═════ Records for the task
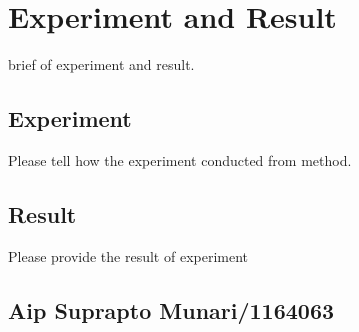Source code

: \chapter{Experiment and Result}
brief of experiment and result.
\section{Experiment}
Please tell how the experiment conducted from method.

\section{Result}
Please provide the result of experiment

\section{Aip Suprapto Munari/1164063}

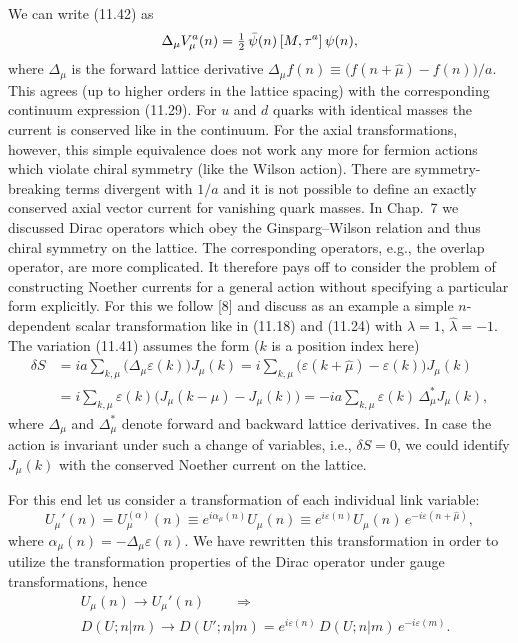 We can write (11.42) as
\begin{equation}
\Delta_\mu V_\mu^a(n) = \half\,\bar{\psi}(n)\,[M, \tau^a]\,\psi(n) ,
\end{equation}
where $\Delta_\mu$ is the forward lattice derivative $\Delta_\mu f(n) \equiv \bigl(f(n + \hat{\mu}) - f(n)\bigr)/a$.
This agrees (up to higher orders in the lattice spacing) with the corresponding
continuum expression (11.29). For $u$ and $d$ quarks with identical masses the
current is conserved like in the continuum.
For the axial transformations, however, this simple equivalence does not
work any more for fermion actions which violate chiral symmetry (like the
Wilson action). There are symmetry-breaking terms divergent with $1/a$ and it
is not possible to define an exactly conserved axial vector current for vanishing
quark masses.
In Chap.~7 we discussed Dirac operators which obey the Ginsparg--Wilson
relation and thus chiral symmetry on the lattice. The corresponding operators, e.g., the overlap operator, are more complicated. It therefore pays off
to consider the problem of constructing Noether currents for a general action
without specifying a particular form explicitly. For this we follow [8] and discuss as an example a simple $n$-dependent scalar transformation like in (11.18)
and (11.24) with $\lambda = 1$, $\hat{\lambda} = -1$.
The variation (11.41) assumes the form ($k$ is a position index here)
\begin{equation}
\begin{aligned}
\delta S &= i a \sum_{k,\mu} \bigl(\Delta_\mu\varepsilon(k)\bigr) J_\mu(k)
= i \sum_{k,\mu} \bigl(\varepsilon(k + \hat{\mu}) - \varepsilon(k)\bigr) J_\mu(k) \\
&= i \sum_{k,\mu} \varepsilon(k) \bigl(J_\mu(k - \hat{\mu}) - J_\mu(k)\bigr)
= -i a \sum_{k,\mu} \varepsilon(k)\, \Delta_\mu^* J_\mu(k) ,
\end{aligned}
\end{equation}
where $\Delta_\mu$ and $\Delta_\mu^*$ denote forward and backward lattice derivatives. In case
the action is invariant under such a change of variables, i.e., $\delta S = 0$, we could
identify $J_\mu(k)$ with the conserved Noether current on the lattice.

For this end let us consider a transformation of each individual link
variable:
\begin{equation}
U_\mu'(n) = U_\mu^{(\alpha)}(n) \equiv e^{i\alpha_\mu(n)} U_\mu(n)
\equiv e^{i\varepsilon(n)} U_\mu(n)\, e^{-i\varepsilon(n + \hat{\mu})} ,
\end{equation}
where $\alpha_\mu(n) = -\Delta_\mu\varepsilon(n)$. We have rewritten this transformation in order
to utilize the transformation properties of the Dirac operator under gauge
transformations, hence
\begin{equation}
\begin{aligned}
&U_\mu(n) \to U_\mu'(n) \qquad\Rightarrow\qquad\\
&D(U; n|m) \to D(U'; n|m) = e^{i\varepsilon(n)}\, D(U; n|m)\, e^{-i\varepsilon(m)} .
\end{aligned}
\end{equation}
══════════
═════ Records for the task
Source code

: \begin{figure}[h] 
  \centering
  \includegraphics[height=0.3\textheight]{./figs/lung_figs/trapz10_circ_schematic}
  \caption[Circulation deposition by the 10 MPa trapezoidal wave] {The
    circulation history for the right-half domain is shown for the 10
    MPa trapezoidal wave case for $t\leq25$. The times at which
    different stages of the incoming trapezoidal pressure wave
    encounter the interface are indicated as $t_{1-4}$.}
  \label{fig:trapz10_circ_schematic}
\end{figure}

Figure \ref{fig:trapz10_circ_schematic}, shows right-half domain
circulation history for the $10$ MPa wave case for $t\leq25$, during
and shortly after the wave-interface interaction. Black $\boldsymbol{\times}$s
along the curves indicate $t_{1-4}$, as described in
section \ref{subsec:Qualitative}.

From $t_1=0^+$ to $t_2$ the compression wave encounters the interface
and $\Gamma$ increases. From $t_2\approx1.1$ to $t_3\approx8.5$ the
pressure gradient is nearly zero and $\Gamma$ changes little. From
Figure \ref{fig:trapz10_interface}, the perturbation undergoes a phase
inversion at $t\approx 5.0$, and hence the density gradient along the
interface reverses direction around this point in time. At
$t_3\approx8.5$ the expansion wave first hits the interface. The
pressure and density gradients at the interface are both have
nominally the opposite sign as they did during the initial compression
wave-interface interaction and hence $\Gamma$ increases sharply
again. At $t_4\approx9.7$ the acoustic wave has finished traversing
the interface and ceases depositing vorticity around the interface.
══════════
▶ Your goal: Please report every line among the entries that includes "axial".

▶ Response to the exercise:
For the axial transformations, however, this simple equivalence does not
is not possible to define an exactly conserved axial vector current for vanishing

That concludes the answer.